Table 1. Forecast of 2017 U.S. wells and footage to be drilled.
Table 1. Forecast of 2017 U.S. wells and footage to be drilled.

Accordingly, given current economic realities, and the analysis of our surveys of U.S. operators, U.S. state agencies and international petroleum ministries/departments, World Oil forecasts the following:

  • U.S. drilling will jump 26.8% higher, to 18,552 wells, Table 1.
  • U.S. footage will increase 29.8%, to 196.6 MMft of hole, Table 1.
  • U.S. Gulf of Mexico E&P activity, focused on deepwater projects, will go up approximately 9.4%, with increasing well depths and footage. 
  • Among the largest U.S. operators, some that had minimal drilling programs during 2016 will double and triple their activity this year.

U.S. MARKET FACTORS

The U.S. upstream market is a complex combination of technical, financial, political and logistical factors. What follows is a short discussion of some major factors affecting activity.

Cycles. During a recent presentation to IPAA’s Supply & Demand Committee, IHS Energy’s chief upstream strategist, Bob Fryklund, noted that the global upstream industry has alternated between bull and bear cycles over the last 57 years. Since 1960, there have been five discernable bull/bear runs, and we are in a third bear cycle. Fryklund said there have been two bulls, but the duration of the bear cycles has been longer, as follows:

1960–1972, bear cycle

1973–1980, bull cycle

1981–1998, bear cycle

1999–2012, bull cycle

2013–????, bear cycle

There is considerable debate as to whether the current bear cycle is already ending or will drag on for a while longer, and what the criteria are for declaring an end to the cycle.

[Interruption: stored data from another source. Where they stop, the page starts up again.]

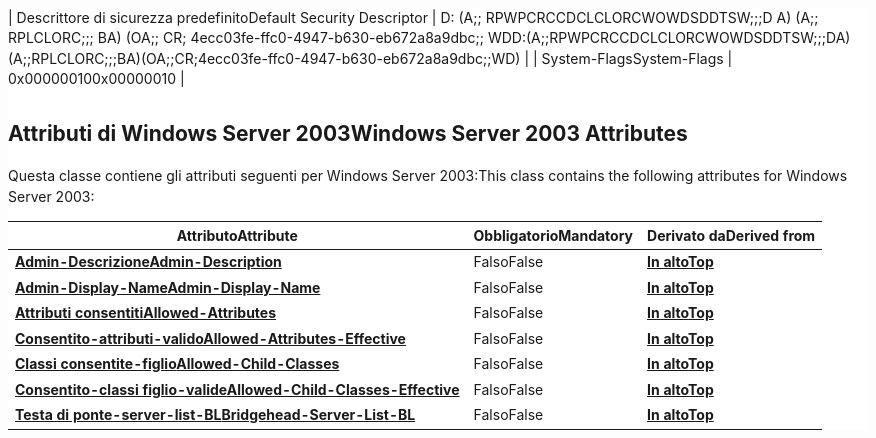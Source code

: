 | <span data-ttu-id="7bfa4-147">Descrittore di sicurezza predefinito</span><span class="sxs-lookup"><span data-stu-id="7bfa4-147">Default Security Descriptor</span></span> | <span data-ttu-id="7bfa4-148">D: (A;; RPWPCRCCDCLCLORCWOWDSDDTSW;;;D A) (A;; RPLCLORC;;; BA) (OA;; CR; 4ecc03fe-ffc0-4947-b630-eb672a8a9dbc;; WD</span><span class="sxs-lookup"><span data-stu-id="7bfa4-148">D:(A;;RPWPCRCCDCLCLORCWOWDSDDTSW;;;DA)(A;;RPLCLORC;;;BA)(OA;;CR;4ecc03fe-ffc0-4947-b630-eb672a8a9dbc;;WD)</span></span> |
| <span data-ttu-id="7bfa4-149">System-Flags</span><span class="sxs-lookup"><span data-stu-id="7bfa4-149">System-Flags</span></span>                | <span data-ttu-id="7bfa4-150">0x00000010</span><span class="sxs-lookup"><span data-stu-id="7bfa4-150">0x00000010</span></span>                                                                                                |



## <a name="windows-server-2003-attributes"></a><span data-ttu-id="7bfa4-151">Attributi di Windows Server 2003</span><span class="sxs-lookup"><span data-stu-id="7bfa4-151">Windows Server 2003 Attributes</span></span>

<span data-ttu-id="7bfa4-152">Questa classe contiene gli attributi seguenti per Windows Server 2003:</span><span class="sxs-lookup"><span data-stu-id="7bfa4-152">This class contains the following attributes for Windows Server 2003:</span></span>



| <span data-ttu-id="7bfa4-153">Attributo</span><span class="sxs-lookup"><span data-stu-id="7bfa4-153">Attribute</span></span>                                                                   | <span data-ttu-id="7bfa4-154">Obbligatorio</span><span class="sxs-lookup"><span data-stu-id="7bfa4-154">Mandatory</span></span> | <span data-ttu-id="7bfa4-155">Derivato da</span><span class="sxs-lookup"><span data-stu-id="7bfa4-155">Derived from</span></span>                                              |
|-----------------------------------------------------------------------------|-----------|-----------------------------------------------------------|
| [<span data-ttu-id="7bfa4-156">**Admin-Descrizione**</span><span class="sxs-lookup"><span data-stu-id="7bfa4-156">**Admin-Description**</span></span>](a-admindescription.md)                             | <span data-ttu-id="7bfa4-157">Falso</span><span class="sxs-lookup"><span data-stu-id="7bfa4-157">False</span></span>     | [<span data-ttu-id="7bfa4-158">**In alto**</span><span class="sxs-lookup"><span data-stu-id="7bfa4-158">**Top**</span></span>](c-top.md)<br/>                           |
| [<span data-ttu-id="7bfa4-159">**Admin-Display-Name**</span><span class="sxs-lookup"><span data-stu-id="7bfa4-159">**Admin-Display-Name**</span></span>](a-admindisplayname.md)                            | <span data-ttu-id="7bfa4-160">Falso</span><span class="sxs-lookup"><span data-stu-id="7bfa4-160">False</span></span>     | [<span data-ttu-id="7bfa4-161">**In alto**</span><span class="sxs-lookup"><span data-stu-id="7bfa4-161">**Top**</span></span>](c-top.md)<br/>                           |
| [<span data-ttu-id="7bfa4-162">**Attributi consentiti**</span><span class="sxs-lookup"><span data-stu-id="7bfa4-162">**Allowed-Attributes**</span></span>](a-allowedattributes.md)                           | <span data-ttu-id="7bfa4-163">Falso</span><span class="sxs-lookup"><span data-stu-id="7bfa4-163">False</span></span>     | [<span data-ttu-id="7bfa4-164">**In alto**</span><span class="sxs-lookup"><span data-stu-id="7bfa4-164">**Top**</span></span>](c-top.md)<br/>                           |
| [<span data-ttu-id="7bfa4-165">**Consentito-attributi-valido**</span><span class="sxs-lookup"><span data-stu-id="7bfa4-165">**Allowed-Attributes-Effective**</span></span>](a-allowedattributeseffective.md)        | <span data-ttu-id="7bfa4-166">Falso</span><span class="sxs-lookup"><span data-stu-id="7bfa4-166">False</span></span>     | [<span data-ttu-id="7bfa4-167">**In alto**</span><span class="sxs-lookup"><span data-stu-id="7bfa4-167">**Top**</span></span>](c-top.md)<br/>                           |
| [<span data-ttu-id="7bfa4-168">**Classi consentite-figlio**</span><span class="sxs-lookup"><span data-stu-id="7bfa4-168">**Allowed-Child-Classes**</span></span>](a-allowedchildclasses.md)                      | <span data-ttu-id="7bfa4-169">Falso</span><span class="sxs-lookup"><span data-stu-id="7bfa4-169">False</span></span>     | [<span data-ttu-id="7bfa4-170">**In alto**</span><span class="sxs-lookup"><span data-stu-id="7bfa4-170">**Top**</span></span>](c-top.md)<br/>                           |
| [<span data-ttu-id="7bfa4-171">**Consentito-classi figlio-valide**</span><span class="sxs-lookup"><span data-stu-id="7bfa4-171">**Allowed-Child-Classes-Effective**</span></span>](a-allowedchildclasseseffective.md)   | <span data-ttu-id="7bfa4-172">Falso</span><span class="sxs-lookup"><span data-stu-id="7bfa4-172">False</span></span>     | [<span data-ttu-id="7bfa4-173">**In alto**</span><span class="sxs-lookup"><span data-stu-id="7bfa4-173">**Top**</span></span>](c-top.md)<br/>                           |
| [<span data-ttu-id="7bfa4-174">**Testa di ponte-server-list-BL**</span><span class="sxs-lookup"><span data-stu-id="7bfa4-174">**Bridgehead-Server-List-BL**</span></span>](a-bridgeheadserverlistbl.md)               | <span data-ttu-id="7bfa4-175">Falso</span><span class="sxs-lookup"><span data-stu-id="7bfa4-175">False</span></span>     | [<span data-ttu-id="7bfa4-176">**In alto**</span><span class="sxs-lookup"><span data-stu-id="7bfa4-176">**Top**</span></span>](c-top.md)<br/>                           |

Market drivers. The combination of OPEC’s recent quota deal and a modest global oil production deficit should result in a slowly rising oil price during 2017–2018. Yet, it is likely that the industry will not see a sustained price above $60/bbl through fourth-quarter 2018, unless an unforeseen event (like a war) occurs. While the U.S. EIA predicts average prices of $52.50/bbl for WTI and $53.50/bbl for Brent during 2017, we at World Oil think that the range may be somewhat higher, at $53.95 for WTI and $55.00 for Brent.

In natural gas markets, the U.S. landscape is dominated by Appalachian region supplies, not to mention associated gas produced from greater oil production across the country. According to EIA, the northeastern U.S. is expected to continue to add to reserves, which should result in strong output growth, all the way through 2030. Last year, marketed production, wet gas, averaged about 76.2 Bcfd. The problem is that the U.S. may have too much gas, and now the question is whether this commodity can crack the $4/Mcf barrier during the next several years. The introduction and growth of LNG exports is helping to soak up some of the supply. Accordingly, EIA is calling for an average 2017 gas price of $3.55/Mcf at the Henry Hub, while World Oil forecasts a rate of $3.47/Mcf.

Service sector recovery. The service/supply sector has been hit hard over the last two years, with more than 200 companies going out of business. Profits have been meager or non-existent, and oil price weakness right before OPEC’s quota deal in late 2016 probably delayed the sector’s recovery by another couple of months.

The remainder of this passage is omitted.